Realistically some sort of rewards/punishments system of accountability to others has to be a big part of our moral motivation (e.g. we are nice partly because we want people to like us). Whether it’s hierarchical or not, though, seemingly depends on the size of the group. In communities of around 150 members (Dunbar’s number – I was fortunate enough to hear Robin Dunbar speak a couple of months ago), such as the Amish, there is no need for law enforcement to maintain good behaviour; peer pressure alone does that job. Whereas I guess the threat of punishment from some sort of authority is inevitably needed for larger communities to function. So unless we radically change the organisation of society, we will always need police and courts of law. 😀
Could humanity at least get over its deference to various authorities for making the rules, though, if not for their enforcement? I don’t know.
Jan Fennell developed her method for training dogs after watching footage of pack animals, and learning to communicate with her dogs in ways that let them know they are subordinates. The result isn’t just positive for dog owners, it is good for the dogs, she argued. They are happier and less stressed when able to confidently abandon themselves to unthinking obedience. I suspect maybe humans are a little bit like that.

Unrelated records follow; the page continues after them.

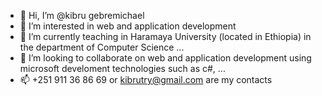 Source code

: - 👋 Hi, I’m @kibru gebremichael 
- 👀 I’m interested in web and application development 
- 🌱 I’m currently teaching in Haramaya University (located in Ethiopia) in the department of Computer Science ...
- 💞️ I’m looking to collaborate on web and application development using microsoft develoment technologies such as c#, ...
- 📫 +251 911 36 86 69 or kibrutry@gmail.com are my contacts

<!---
kibruprog/kibruprog is a ✨ special ✨ repository because its `README.md` (this file) appears on your GitHub profile.
You can click the Preview link to take a look at your changes.
--->

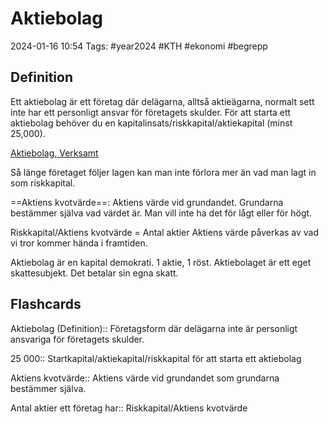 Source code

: # Aktiebolag

2024-01-16 10:54
Tags: #year2024 #KTH #ekonomi #begrepp

## Definition

Ett aktiebolag är ett företag där delägarna, alltså aktieägarna, normalt sett inte har ett personligt ansvar för företagets skulder. För att starta ett aktiebolag behöver du en kapitalinsats/riskkapital/aktiekapital (minst 25,000).

[Aktiebolag, Verksamt](https://www.verksamt.se/starta/valj-foretagsform/aktiebolag)

Så länge företaget följer lagen kan man inte förlora mer än vad man lagt in som riskkapital.

==Aktiens kvotvärde==: Aktiens värde vid grundandet. Grundarna bestämmer själva vad värdet är. Man vill inte ha det för lågt eller för högt.

Riskkapital/Aktiens kvotvärde = Antal aktier
Aktiens värde påverkas av vad vi tror kommer hända i framtiden.

Aktiebolag är en kapital demokrati. 1 aktie, 1 röst.
Aktiebolaget är ett eget skattesubjekt. Det betalar sin egna skatt.

## Flashcards

Aktiebolag (Definition):: Företagsform där delägarna inte är personligt ansvariga för företagets skulder.
<!--SR:!2024-01-25,2,232!2024-01-26,4,272-->

25 000:: Startkapital/aktiekapital/riskkapital för att starta ett aktiebolag
<!--SR:!2024-01-25,3,252!2024-01-25,4,270-->

Aktiens kvotvärde:: Aktiens värde vid grundandet som grundarna bestämmer själva.
<!--SR:!2024-01-25,3,252!2024-01-26,4,272-->

Antal aktier ett företag har:: Riskkapital/Aktiens kvotvärde
<!--SR:!2024-01-23,1,232!2024-01-24,3,250-->
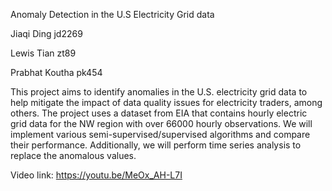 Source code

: Anomaly Detection in the U.S Electricity Grid data

Jiaqi Ding jd2269


Lewis Tian zt89

Prabhat Koutha pk454

This project aims to identify anomalies in the U.S. electricity grid data to help mitigate the impact of data quality issues for electricity traders, among others. The project uses a dataset from EIA that contains hourly electric grid data for the NW region with over 66000 hourly observations. We will implement various semi-supervised/supervised algorithms and compare their performance. Additionally, we will perform time series analysis to replace the anomalous values. 

Video link: https://youtu.be/MeOx_AH-L7I
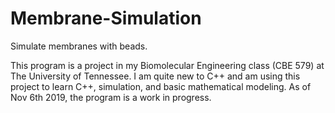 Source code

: # Membrane-Simulation
Simulate membranes with beads. 

This program is a project in my Biomolecular Engineering class (CBE 579) at The University of Tennessee. I am quite new to C++ and am using this project to learn C++, simulation, and basic mathematical modeling.  As of Nov 6th 2019, the program is a work in progress. 
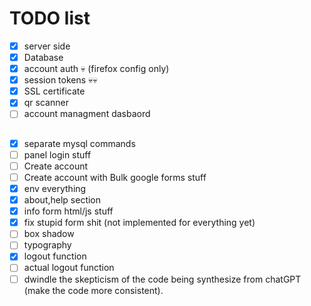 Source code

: # TODO list

- [x] server side
- [X] Database
- [X] account auth 💀 (firefox config only)
- [X] session tokens 💀💀
- [X] SSL certificate
- [X] qr scanner
- [ ] account managment dasbaord

##


- [X] separate mysql commands
- [ ] panel login stuff
- [ ] Create account
- [ ] Create account with Bulk google forms stuff
- [X] env everything
- [X] about,help section
- [X] info form html/js stuff
- [X] fix stupid form shit (not implemented for everything yet)
- [ ] box shadow
- [ ] typography
- [X] logout function
- [ ] actual logout function
- [ ] dwindle the skepticism of the code being synthesize from chatGPT (make the code more consistent).
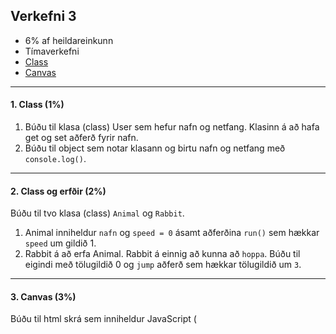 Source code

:## Verkefni 3

- 6% af heildareinkunn
- Tímaverkefni
- [Class](https://github.com/GunnarThorunnarson/FORR3JS05DU/wiki/Class) 
- [Canvas](https://github.com/GunnarThorunnarson/FORR3JS05DU/wiki/Canvas)


---

#### 1. Class (1%)
1. Búðu til klasa (class) User sem hefur nafn og netfang. Klasinn á að hafa get og set aðferð fyrir nafn.
1. Búðu til object sem notar klasann og birtu nafn og netfang með `console.log()`. 

---

#### 2. Class og erfðir (2%)
Búðu til tvo klasa (class) `Animal` og `Rabbit`. 

1. Animal inniheldur `nafn` og `speed = 0` ásamt aðferðina `run()` sem hækkar `speed` um gildið 1.
1. Rabbit á að erfa Animal. Rabbit á einnig að kunna að `hoppa`. Búðu til eigindi með tölugildið 0 og `jump` aðferð sem hækkar tölugildið um `3`.

---

#### 3. Canvas (3%)
Búðu til html skrá sem inniheldur JavaScript (<script>) og teiknaðu Pacman og Ghost í Canvas API. 

Bjargir:
- [Canvas](https://github.com/GunnarThorunnarson/FORR3JS05DU/wiki/Canvas)
- [Pac-Man](https://www.youtube.com/watch?v=ysG37V_j1Xs) (youtube)
- [Ghost](https://www.youtube.com/watch?v=qP7tcFiKl6w) (youtube)

---

### Námsmat og skil	
* Gefið er fullt fyrir lið sem er vel útfærður, hálft ef hann er ábótavant. 
* Skilaðu á Innu JS skrá með klösum (3.1 og 3.2) og svo HTML skrá (3.3.) með lausnum í lok tímans (þriðjudag).
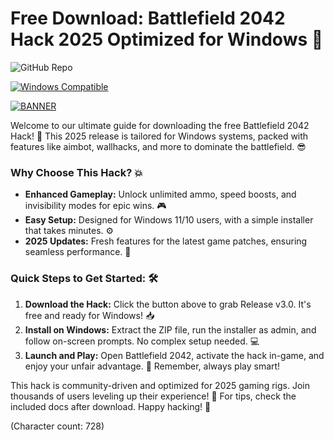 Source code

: # Free Download: Battlefield 2042 Hack 2025 Optimized for Windows 🚨

![GitHub Repo](https://img.shields.io/badge/Repository-Battlefield_2042_Hack_2025-blue?style=for-the-badge&logo=github)

[![Windows Compatible](https://img.shields.io/badge/For_Windows_2025-green?style=flat-square&logo=windows)](https://img.shields.io/badge/OS-Windows_11_2025-brightblue)

[![BANNER](https://img.shields.io/badge/Download%20Now-Release%20v3.0-brightgreen&logo=download)](https://app.mediafire.com/folder/dmaaqrcqphy0d?7C8A5AC1BFC2471E801633887A9ABB17)

Welcome to our ultimate guide for downloading the free Battlefield 2042 Hack! 🚀 This 2025 release is tailored for Windows systems, packed with features like aimbot, wallhacks, and more to dominate the battlefield. 😎

### Why Choose This Hack? 💥
- **Enhanced Gameplay:** Unlock unlimited ammo, speed boosts, and invisibility modes for epic wins. 🎮
- **Easy Setup:** Designed for Windows 11/10 users, with a simple installer that takes minutes. ⚙️
- **2025 Updates:** Fresh features for the latest game patches, ensuring seamless performance. 🔄

### Quick Steps to Get Started: 🛠️
1. **Download the Hack:** Click the button above to grab Release v3.0. It's free and ready for Windows! 📥
2. **Install on Windows:** Extract the ZIP file, run the installer as admin, and follow on-screen prompts. No complex setup needed. 💻
3. **Launch and Play:** Open Battlefield 2042, activate the hack in-game, and enjoy your unfair advantage. 🎯 Remember, always play smart!

This hack is community-driven and optimized for 2025 gaming rigs. Join thousands of users leveling up their experience! 🌟 For tips, check the included docs after download. Happy hacking! 👾

(Character count: 728)
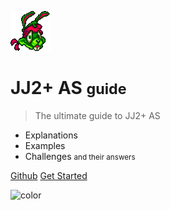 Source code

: ![logo](images/logo.png)

# JJ2+ AS <small>guide</small>

> The ultimate guide to JJ2+ AS

- Explanations
- Examples
- Challenges <small>and their answers</small>

[Github](https://github.com/SpazElectro/jazz2)
[Get Started](#introduction)

![color](#66d855) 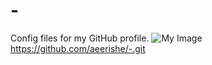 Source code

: # -
Config files for my GitHub profile.
![My Image](https://drive.google.com/file/d/1tuF3LMJyWOAhDc2vLeC5eleBEaV61Awx/view?usp=sharing)
https://github.com/aeerishe/-.git
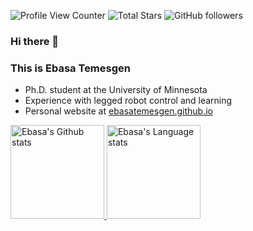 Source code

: ![Profile View Counter](https://komarev.com/ghpvc/?username=ebasatemesgen)
![Total Stars](https://img.shields.io/github/stars/ebasatemesgen?style=social)
![GitHub followers](https://img.shields.io/github/followers/ebasatemesgen?style=social)

### Hi there 👋

### This is Ebasa Temesgen  

- Ph.D. student at the University of Minnesota
- Experience with legged robot control and learning
- Personal website at [ebasatemesgen.github.io](http://ebasatemesgen.github.io/)



<div align="left"> 
<a href="https://github.com/ebasatemesgen/github-readme-stats">
<img height=150 src="https://github-readme-stats.vercel.app/api?username=ebasatemesgen&count_private=true&show_icons=true&hide=issues,contribs&line_height=28&hide_border=false&card_width=347&include_all_commits=true&role=owner,collaborator&&theme=default&hide_rank=true" alt="Ebasa's Github stats" />
</a>
<a href="https://github.com/ebasatemesgen/github-readme-stats">
<img height=150 src="https://github-readme-stats.vercel.app/api/top-langs/?username=ebasatemesgen&layout=compact&langs_count=4&exclude_repo=segway-locomotion-stm32,gatech-computer-vision,ME336-Yellow-Team-Project,silvery-botlab-f22&hide_border=false&role=owner,collaborator&theme=default" alt="Ebasa's Language stats" />
</a>
</div>
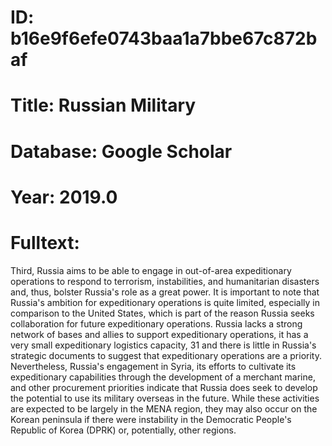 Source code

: # ID: b16e9f6efe0743baa1a7bbe67c872baf
# Title: Russian Military
# Database: Google Scholar
# Year: 2019.0
# Fulltext:
Third, Russia aims to be able to engage in out-of-area expeditionary operations to respond to terrorism, instabilities, and humanitarian disasters and, thus, bolster Russia's role as a great power.
It is important to note that Russia's ambition for expeditionary operations is quite limited, especially in comparison to the United States, which is part of the reason Russia seeks collaboration for future expeditionary operations.
Russia lacks a strong network of bases and allies to support expeditionary operations, it has a very small expeditionary logistics capacity, 31 and there is little in Russia's strategic documents to suggest that expeditionary operations are a priority.
Nevertheless, Russia's engagement in Syria, its efforts to cultivate its expeditionary capabilities through the development of a merchant marine, and other procurement priorities indicate that Russia does seek to develop the potential to use its military overseas in the future.
While these activities are expected to be largely in the MENA region, they may also occur on the Korean peninsula if there were instability in the Democratic People's Republic of Korea (DPRK) or, potentially, other regions. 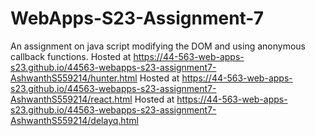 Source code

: # WebApps-S23-Assignment-7
An assignment on java script modifying the DOM and using anonymous callback functions.
Hosted at https://44-563-web-apps-s23.github.io/44563-webapps-s23-assignment7-AshwanthS559214/hunter.html
Hosted at https://44-563-web-apps-s23.github.io/44563-webapps-s23-assignment7-AshwanthS559214/react.html
Hosted at https://44-563-web-apps-s23.github.io/44563-webapps-s23-assignment7-AshwanthS559214/delayq.html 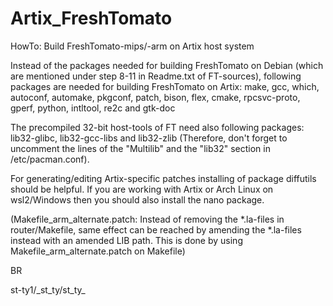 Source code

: # Artix_FreshTomato
HowTo: Build FreshTomato-mips/-arm on Artix host system 


Instead of the packages needed for building FreshTomato on Debian (which are mentioned under step 8-11 in Readme.txt of FT-sources), following packages are needed for building FreshTomato on Artix:
make, gcc, which, autoconf, automake, pkgconf, patch, bison, flex, cmake, rpcsvc-proto, gperf, python, intltool, re2c and gtk-doc

The precompiled 32-bit host-tools of FT need also following packages: lib32-glibc, lib32-gcc-libs and lib32-zlib
(Therefore, don't forget to uncomment the lines of the "Multilib" and the "lib32" section in /etc/pacman.conf).

For generating/editing Artix-specific patches installing of package diffutils should be helpful. If you are working with Artix or Arch Linux 
on wsl2/Windows then you should also install the nano package.

(Makefile_arm_alternate.patch: Instead of removing the *.la-files in router/Makefile, same effect can be reached by amending the *.la-files instead with an amended LIB path. This is done by using Makefile_arm_alternate.patch on Makefile)

BR

st-ty1/\_st_ty/st_ty_
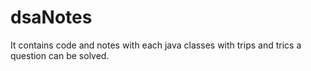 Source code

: # dsaNotes
It contains code and notes with each java classes with trips and trics a question can be solved. 
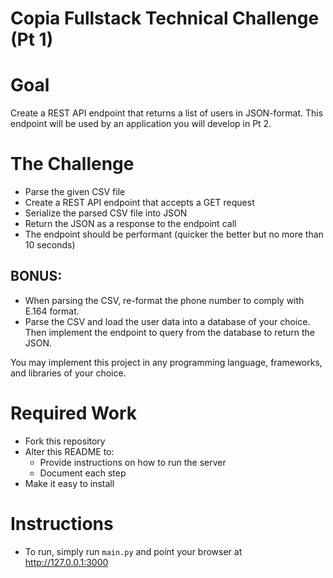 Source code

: # Copia Fullstack Technical Challenge (Pt 1)

# Goal

Create a REST API endpoint that returns a list of users in JSON-format.
This endpoint will be used by an application you will develop in Pt 2.

# The Challenge

- Parse the given CSV file
- Create a REST API endpoint that accepts a GET request
- Serialize the parsed CSV file into JSON
- Return the JSON as a response to the endpoint call
- The endpoint should be performant (quicker the better but no more than 10 seconds)

## BONUS:

- When parsing the CSV, re-format the phone number to comply with E.164 format.
- Parse the CSV and load the user data into a database of your choice. Then implement the endpoint to query from the database to return the JSON.

You may implement this project in any programming language, frameworks, and libraries of your choice.

# Required Work

- Fork this repository
- Alter this README to:
  - Provide instructions on how to run the server
  - Document each step
- Make it easy to install

# Instructions

- To run, simply run `main.py` and point your browser at http://127.0.0.1:3000
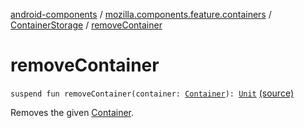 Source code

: [android-components](../../index.md) / [mozilla.components.feature.containers](../index.md) / [ContainerStorage](index.md) / [removeContainer](./remove-container.md)

# removeContainer

`suspend fun removeContainer(container: `[`Container`](../-container/index.md)`): `[`Unit`](https://kotlinlang.org/api/latest/jvm/stdlib/kotlin/-unit/index.html) [(source)](https://github.com/mozilla-mobile/android-components/blob/master/components/feature/containers/src/main/java/mozilla/components/feature/containers/ContainerStorage.kt#L64)

Removes the given [Container](../-container/index.md).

“Islam” means submission; is probably second only to Judaism in its micro-management of believers’ lives; and is apparently the fastest-growing religion in the world. Those who are drawn to it tend to find it brings them peace and security. One thing outsiders usually aren’t aware of is the deep subjective pleasure experienced by many worshippers in the act of prostration. It seems we love to submit.
When you look at the historical origins of practically any religion you cannot fail to see a mass of contradictions and a man who was making the rules up as he went along. Yet in time, religions evolve into comprehensive systems of instructions that appear to have always been set in stone – because, I guess, people need them to be. Even people who wrestle with the rules often still treat the derived religious rulings as if they came down on tablets of stone and their only issue is working out what the rules truly mean.
I can only suppose that that deference to authority is just in our nature. That, like for Jan Fennell’s dogs, it reduces stress and gives peace of mind, at least temporarily. I think this is what makes The Legend of the Grand Inquisitor so powerful: there is a horrifying grain of truth in the Inquisitor’s words.
What hope for humanity’s maturing up to self-responsibility then? Maybe there are ways of satisfying our craving for submission without having to dangerously give up moral responsibility and suppress our minds: by surrendering, not to an idealised and imperfect moral code, but to the transient nature of life; to an acceptance of reality as it is and of our existential issues; to an acceptance of uncertainty? Can we do that? I hope so.